Aim of the task - Below are the records; pull every line that includes "Donate".

· · · · ·

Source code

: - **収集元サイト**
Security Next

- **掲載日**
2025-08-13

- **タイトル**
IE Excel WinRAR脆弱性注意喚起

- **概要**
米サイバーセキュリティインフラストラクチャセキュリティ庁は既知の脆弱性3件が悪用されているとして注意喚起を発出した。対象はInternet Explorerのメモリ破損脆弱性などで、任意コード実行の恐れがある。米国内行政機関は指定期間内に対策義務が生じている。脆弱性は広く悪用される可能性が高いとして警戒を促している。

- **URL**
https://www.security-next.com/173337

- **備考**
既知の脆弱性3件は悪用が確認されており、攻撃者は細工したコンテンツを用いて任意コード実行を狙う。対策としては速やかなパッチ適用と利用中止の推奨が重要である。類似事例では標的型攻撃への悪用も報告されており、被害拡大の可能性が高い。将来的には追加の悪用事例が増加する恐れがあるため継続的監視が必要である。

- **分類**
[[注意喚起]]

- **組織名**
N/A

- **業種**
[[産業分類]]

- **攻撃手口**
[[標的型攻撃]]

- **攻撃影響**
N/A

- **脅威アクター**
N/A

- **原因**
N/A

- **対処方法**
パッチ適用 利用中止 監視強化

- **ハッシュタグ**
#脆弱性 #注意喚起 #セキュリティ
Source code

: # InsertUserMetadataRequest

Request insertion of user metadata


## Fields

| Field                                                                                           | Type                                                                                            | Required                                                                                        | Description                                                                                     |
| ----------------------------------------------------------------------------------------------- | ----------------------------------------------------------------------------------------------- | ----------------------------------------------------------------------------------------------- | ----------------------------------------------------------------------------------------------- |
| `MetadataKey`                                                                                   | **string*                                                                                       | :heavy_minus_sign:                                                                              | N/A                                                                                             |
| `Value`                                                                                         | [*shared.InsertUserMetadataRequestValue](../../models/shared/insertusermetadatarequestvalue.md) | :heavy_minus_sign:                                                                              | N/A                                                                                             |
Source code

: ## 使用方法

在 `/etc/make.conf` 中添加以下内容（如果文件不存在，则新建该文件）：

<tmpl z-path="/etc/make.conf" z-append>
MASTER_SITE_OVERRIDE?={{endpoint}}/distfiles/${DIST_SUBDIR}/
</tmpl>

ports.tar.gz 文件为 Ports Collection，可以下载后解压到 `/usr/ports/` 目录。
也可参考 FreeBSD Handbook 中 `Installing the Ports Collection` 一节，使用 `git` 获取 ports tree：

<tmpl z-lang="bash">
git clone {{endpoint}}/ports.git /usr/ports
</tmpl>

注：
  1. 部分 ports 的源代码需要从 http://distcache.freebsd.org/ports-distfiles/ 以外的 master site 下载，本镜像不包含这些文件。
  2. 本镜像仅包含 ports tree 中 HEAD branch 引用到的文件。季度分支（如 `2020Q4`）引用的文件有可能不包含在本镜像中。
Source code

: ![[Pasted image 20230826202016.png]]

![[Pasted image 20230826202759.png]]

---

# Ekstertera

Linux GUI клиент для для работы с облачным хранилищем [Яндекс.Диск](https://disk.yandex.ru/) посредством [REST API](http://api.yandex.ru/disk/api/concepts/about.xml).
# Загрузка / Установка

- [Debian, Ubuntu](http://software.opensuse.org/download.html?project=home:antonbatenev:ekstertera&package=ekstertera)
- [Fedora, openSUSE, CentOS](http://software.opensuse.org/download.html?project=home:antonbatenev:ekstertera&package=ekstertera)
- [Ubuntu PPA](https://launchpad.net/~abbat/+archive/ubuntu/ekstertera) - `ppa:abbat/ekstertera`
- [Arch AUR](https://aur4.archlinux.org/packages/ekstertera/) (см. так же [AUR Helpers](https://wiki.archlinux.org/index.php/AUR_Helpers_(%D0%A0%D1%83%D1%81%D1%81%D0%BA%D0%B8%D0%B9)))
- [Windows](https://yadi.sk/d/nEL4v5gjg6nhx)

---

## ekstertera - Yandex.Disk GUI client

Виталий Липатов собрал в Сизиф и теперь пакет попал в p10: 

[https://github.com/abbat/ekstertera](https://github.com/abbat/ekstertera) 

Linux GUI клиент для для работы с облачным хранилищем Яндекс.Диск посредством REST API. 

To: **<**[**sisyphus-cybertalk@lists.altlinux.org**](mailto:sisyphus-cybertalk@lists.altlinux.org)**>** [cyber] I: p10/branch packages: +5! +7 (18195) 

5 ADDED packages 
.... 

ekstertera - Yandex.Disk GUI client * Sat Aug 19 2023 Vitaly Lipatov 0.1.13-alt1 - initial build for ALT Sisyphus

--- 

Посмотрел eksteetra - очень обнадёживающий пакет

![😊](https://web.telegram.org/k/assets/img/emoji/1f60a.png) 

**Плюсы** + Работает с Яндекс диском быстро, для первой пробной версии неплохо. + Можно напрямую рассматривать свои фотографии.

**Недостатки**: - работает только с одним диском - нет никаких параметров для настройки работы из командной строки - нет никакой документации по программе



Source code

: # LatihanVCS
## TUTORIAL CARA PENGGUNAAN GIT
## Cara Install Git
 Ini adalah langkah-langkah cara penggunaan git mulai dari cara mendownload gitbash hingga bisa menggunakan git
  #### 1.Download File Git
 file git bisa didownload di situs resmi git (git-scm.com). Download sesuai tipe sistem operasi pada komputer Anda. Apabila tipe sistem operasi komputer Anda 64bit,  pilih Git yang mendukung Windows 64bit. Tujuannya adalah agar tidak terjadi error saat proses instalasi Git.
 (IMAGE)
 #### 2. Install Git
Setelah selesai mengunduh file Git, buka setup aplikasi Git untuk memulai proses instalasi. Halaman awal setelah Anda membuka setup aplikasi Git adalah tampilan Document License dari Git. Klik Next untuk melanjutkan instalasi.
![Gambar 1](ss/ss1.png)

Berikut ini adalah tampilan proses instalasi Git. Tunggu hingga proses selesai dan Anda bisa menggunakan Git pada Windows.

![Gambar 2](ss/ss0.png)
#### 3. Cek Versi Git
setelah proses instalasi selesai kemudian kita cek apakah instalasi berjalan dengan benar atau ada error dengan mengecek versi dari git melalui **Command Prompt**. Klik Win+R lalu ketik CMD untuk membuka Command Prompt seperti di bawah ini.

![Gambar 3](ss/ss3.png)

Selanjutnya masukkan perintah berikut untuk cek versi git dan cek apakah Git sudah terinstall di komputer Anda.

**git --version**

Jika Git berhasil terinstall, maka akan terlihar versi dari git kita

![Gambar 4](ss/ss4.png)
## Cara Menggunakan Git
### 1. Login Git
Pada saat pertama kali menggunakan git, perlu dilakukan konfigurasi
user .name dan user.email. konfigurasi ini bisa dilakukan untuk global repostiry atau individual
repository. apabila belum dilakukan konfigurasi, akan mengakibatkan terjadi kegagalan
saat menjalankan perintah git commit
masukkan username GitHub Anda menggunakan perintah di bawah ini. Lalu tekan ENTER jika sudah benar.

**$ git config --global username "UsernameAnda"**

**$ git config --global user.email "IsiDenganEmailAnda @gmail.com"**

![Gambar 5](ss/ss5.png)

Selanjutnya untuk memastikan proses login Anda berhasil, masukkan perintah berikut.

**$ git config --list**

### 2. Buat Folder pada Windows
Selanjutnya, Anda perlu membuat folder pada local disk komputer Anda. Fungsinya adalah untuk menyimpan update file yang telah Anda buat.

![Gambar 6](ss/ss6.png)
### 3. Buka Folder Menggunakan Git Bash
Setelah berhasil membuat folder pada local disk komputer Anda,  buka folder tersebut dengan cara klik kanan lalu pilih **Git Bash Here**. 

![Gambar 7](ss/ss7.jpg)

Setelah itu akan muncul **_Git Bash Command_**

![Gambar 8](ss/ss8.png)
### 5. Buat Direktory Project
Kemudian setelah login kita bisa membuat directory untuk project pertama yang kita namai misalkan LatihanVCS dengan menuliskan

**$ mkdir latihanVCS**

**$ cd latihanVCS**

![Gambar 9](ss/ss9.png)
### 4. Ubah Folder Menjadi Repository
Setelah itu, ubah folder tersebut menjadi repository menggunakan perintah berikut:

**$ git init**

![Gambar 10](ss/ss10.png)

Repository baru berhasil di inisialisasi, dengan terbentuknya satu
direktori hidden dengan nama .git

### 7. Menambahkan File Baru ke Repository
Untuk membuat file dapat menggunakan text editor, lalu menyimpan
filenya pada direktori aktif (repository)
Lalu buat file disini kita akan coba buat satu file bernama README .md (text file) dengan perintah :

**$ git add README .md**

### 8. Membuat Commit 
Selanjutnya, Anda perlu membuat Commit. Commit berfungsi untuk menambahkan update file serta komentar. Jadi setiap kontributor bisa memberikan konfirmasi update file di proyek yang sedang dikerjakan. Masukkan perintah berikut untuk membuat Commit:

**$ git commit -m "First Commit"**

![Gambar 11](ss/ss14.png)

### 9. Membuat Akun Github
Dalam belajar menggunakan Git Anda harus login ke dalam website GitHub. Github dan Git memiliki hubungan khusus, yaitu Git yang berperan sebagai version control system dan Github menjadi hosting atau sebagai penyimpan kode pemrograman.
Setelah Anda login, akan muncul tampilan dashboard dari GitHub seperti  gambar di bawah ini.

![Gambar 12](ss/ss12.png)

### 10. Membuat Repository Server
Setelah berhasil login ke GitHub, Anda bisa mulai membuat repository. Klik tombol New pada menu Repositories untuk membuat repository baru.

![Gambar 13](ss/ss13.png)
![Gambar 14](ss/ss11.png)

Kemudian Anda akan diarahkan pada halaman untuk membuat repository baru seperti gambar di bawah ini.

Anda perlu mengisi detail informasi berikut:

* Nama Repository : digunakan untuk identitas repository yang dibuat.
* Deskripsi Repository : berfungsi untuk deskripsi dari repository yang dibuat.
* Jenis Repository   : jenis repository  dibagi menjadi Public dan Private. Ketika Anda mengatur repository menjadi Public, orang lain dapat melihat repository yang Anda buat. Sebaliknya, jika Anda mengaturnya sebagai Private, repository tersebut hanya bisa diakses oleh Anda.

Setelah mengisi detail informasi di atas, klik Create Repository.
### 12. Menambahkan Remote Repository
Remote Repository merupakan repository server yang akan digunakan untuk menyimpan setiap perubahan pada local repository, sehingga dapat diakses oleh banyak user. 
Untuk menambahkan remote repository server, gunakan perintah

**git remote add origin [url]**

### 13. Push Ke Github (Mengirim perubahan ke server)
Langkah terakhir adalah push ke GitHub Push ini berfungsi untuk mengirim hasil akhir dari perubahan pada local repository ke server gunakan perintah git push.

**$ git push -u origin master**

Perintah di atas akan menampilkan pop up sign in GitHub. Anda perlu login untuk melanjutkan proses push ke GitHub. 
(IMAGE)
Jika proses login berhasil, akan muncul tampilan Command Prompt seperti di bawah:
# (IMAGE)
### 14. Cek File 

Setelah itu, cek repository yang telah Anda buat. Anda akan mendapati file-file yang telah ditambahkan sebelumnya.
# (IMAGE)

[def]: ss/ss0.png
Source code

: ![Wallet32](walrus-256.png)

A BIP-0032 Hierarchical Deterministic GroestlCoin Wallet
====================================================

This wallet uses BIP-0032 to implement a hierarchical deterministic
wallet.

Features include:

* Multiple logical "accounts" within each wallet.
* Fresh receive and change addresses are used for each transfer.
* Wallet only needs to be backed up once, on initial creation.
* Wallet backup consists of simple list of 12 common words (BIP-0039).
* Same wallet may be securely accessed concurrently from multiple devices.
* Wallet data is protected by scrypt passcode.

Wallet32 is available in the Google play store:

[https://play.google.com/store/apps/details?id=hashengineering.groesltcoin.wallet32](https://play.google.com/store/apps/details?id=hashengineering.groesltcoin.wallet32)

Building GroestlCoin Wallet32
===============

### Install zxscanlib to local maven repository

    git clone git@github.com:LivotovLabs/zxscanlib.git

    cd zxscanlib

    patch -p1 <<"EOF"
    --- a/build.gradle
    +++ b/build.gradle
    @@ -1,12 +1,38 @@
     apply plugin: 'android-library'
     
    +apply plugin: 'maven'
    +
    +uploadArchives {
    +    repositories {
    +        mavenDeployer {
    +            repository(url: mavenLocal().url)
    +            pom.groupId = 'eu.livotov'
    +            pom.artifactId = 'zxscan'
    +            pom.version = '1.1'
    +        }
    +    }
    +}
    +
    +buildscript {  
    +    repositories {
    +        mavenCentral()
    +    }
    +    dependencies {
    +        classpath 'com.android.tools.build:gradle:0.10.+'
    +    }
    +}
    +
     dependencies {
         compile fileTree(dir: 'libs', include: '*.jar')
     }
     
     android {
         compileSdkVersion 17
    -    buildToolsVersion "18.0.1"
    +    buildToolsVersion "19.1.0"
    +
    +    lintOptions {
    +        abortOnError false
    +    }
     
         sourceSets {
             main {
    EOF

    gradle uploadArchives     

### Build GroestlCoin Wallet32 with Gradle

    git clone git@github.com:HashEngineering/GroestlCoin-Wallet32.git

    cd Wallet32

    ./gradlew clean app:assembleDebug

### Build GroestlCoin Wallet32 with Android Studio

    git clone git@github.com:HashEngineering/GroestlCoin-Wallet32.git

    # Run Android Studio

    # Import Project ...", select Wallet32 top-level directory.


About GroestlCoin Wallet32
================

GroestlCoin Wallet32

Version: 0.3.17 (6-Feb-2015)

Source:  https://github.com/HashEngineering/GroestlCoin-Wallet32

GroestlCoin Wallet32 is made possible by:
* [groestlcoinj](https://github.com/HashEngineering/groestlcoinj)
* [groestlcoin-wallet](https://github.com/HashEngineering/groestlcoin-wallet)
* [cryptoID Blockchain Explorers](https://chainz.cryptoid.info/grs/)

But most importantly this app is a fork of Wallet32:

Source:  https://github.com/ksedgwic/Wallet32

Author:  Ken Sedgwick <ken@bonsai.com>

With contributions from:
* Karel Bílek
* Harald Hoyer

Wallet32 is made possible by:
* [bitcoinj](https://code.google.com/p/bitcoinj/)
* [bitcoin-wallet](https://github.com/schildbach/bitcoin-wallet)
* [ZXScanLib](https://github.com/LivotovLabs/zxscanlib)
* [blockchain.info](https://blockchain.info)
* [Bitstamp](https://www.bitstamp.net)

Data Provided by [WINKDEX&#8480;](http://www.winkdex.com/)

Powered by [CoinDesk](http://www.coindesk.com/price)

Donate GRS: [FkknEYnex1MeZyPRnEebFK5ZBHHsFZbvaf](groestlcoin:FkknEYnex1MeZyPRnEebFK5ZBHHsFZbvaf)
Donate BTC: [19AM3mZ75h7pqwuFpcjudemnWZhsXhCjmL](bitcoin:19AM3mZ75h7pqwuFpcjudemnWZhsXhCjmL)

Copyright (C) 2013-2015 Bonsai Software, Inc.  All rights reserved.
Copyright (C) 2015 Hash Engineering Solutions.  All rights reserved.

· · · · ·

Reply to the task -
Donate GRS: [FkknEYnex1MeZyPRnEebFK5ZBHHsFZbvaf](groestlcoin:FkknEYnex1MeZyPRnEebFK5ZBHHsFZbvaf)
Donate BTC: [19AM3mZ75h7pqwuFpcjudemnWZhsXhCjmL](bitcoin:19AM3mZ75h7pqwuFpcjudemnWZhsXhCjmL)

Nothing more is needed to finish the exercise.